Hoy se nos revela el corazón mismo de Cristo frente al drama humano del
sufrimiento, del duelo y de la muerte.
La
Iglesia, sabia madre y maestra, nos ofrece en este quinto domingo de Cuaresma
unas lecturas que convergen en una gran proclamación: Dios no nos quiere encerrados en
nuestros sepulcros; Dios quiere la vida. Dios es capaz de sacar vida de donde
nosotros solo vemos muerte.
1. “Abriré
sus sepulcros”: Dios no se resigna a nuestra muerte
La
primera lectura, del profeta Ezequiel, es de una fuerza impresionante. El
pueblo de Israel estaba en el exilio, humillado, derrotado, sin horizonte. Se
sentían como un pueblo muerto. Y entonces Dios pronuncia esta promesa:
“Yo mismo abriré sus sepulcros, los sacaré de ellos, pueblo
mío”.
Qué
imagen tan poderosa. El Señor no dice simplemente: “los consolaré” o “los
acompañaré”. Dice algo más fuerte: abriré
sus sepulcros. Es decir, entraré hasta el lugar mismo donde
ustedes se sienten acabados, vencidos, sin aliento, sin futuro.
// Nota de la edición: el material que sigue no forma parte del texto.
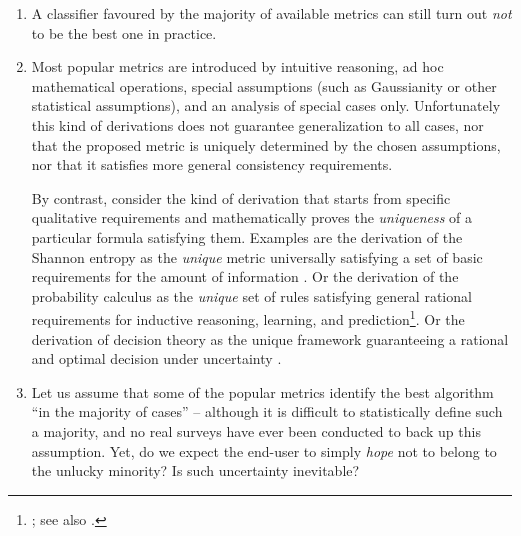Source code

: \documentclass[\ifafour a4paper,12pt,\else a5paper,10pt,\fi%
onecolumn,oneside,article,%
british%
]{memoir}
\theoremstyle{remark}
\theoremstyle{innote}
\renewcommand*{\|}[1][]{\nonscript\:#1\vert\nonscript\:\mathopen{}}
\newcommand*{\sect}{\S}%
\newcommand*{\chap}{ch.}%
\newcommand*{\chaps}{chs}%
\begin{document}
\begin{enumerate}
\item A classifier favoured by the majority of available metrics can still turn out \emph{not} to be the best one in practice.

\item\label{item:ad_hoc} Most popular metrics are introduced by intuitive reasoning, ad hoc mathematical operations, special assumptions (such as Gaussianity\autocites[e.g.][\sect~31 p.~183 for the Matthews correlation coefficient]{fisher1925_r1963} or other statistical assumptions), and an analysis of special cases only. Unfortunately this kind of derivations does not guarantee generalization to all cases, nor that the proposed metric is uniquely determined by the chosen assumptions, nor that it satisfies more general consistency requirements.

  By contrast, consider the kind of derivation that starts from specific qualitative requirements and mathematically proves the \emph{uniqueness} of a particular formula satisfying them. Examples are the derivation of the Shannon entropy  as the \emph{unique} metric universally satisfying a set of basic requirements for the amount of information \autocites{shannon1948}[\sect~3.2]{woodward1953_r1964}[also][]{goodetal1968}. Or  the derivation  of the probability calculus as the \emph{unique} set of rules satisfying general rational requirements for inductive reasoning, learning, and prediction\footnote{\cites{cox1946,fine1973,halpern1999b,snow1998,snow2001}[\chaps~1--2]{jaynes1994_r2003}; see also \cites{selfetal1987,cheeseman1988}[\chap~12]{russelletal1995_r2022}.}.
Or the derivation of decision theory as the unique framework guaranteeing a rational and optimal decision under uncertainty \autocites[\sect~15.2]{russelletal1995_r2022}[\chaps~2--3]{vonneumannetal1944_r1955}.
  
\item\label{item:hope_medical} Let us assume that some of the popular metrics identify the best algorithm \enquote{in the majority of cases} -- although it is difficult to statistically define such a majority, and no real surveys have ever been conducted to back up this assumption. Yet, do we expect the end-user to simply \emph{hope} not to belong to the unlucky minority? Is such uncertainty inevitable?


\end{enumerate}
\end{document}
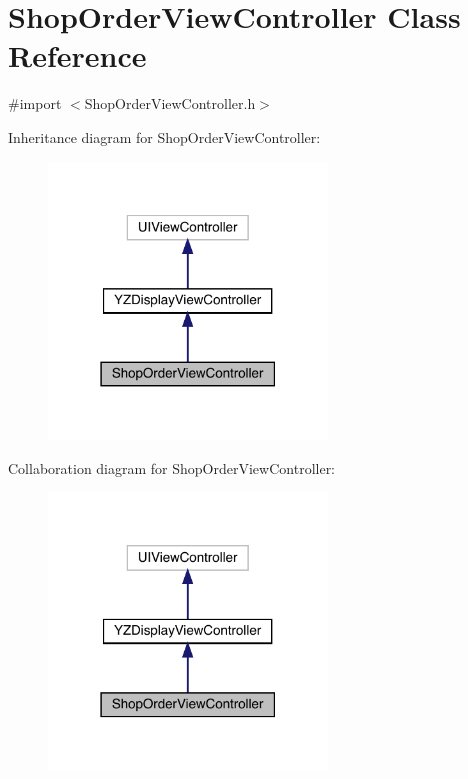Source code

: \hypertarget{interface_shop_order_view_controller}{}\section{Shop\+Order\+View\+Controller Class Reference}
\label{interface_shop_order_view_controller}


{\ttfamily \#import $<$Shop\+Order\+View\+Controller.\+h$>$}



Inheritance diagram for Shop\+Order\+View\+Controller\+:\nopagebreak
\begin{figure}[H]
\begin{center}
\leavevmode
\includegraphics[width=210pt]{interface_shop_order_view_controller__inherit__graph}
\end{center}
\end{figure}


Collaboration diagram for Shop\+Order\+View\+Controller\+:\nopagebreak
\begin{figure}[H]
\begin{center}
\leavevmode
\includegraphics[width=210pt]{interface_shop_order_view_controller__coll__graph}
\end{center}
\end{figure}

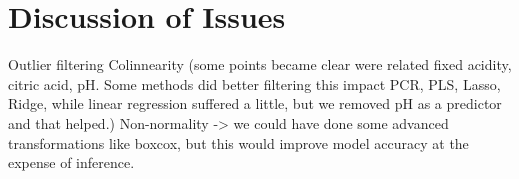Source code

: \documentclass[]{article}
\begin{document}
\section{Discussion of Issues}\label{discussion-of-issues}

Outlier filtering Colinnearity (some points became clear were related
fixed acidity, citric acid, pH. Some methods did better filtering this
impact PCR, PLS, Lasso, Ridge, while linear regression suffered a
little, but we removed pH as a predictor and that helped.) Non-normality
-\textgreater{} we could have done some advanced transformations like
boxcox, but this would improve model accuracy at the expense of
inference.
\end{document}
Allí,
precisamente allí, actuaré yo.
También
nosotros tenemos sepulcros. No solo los cementerios donde descansan nuestros
seres queridos. También existen sepulcros interiores:
el de una fe debilitada,
el de una herida no sanada,
el de un pecado repetido,
el de una tristeza antigua,
el de una relación rota,
el de una culpa que no hemos podido superar,
el de una esperanza que se ha ido apagando.
Cuántas
veces seguimos caminando por fuera, pero por dentro ya nos sentimos enterrados.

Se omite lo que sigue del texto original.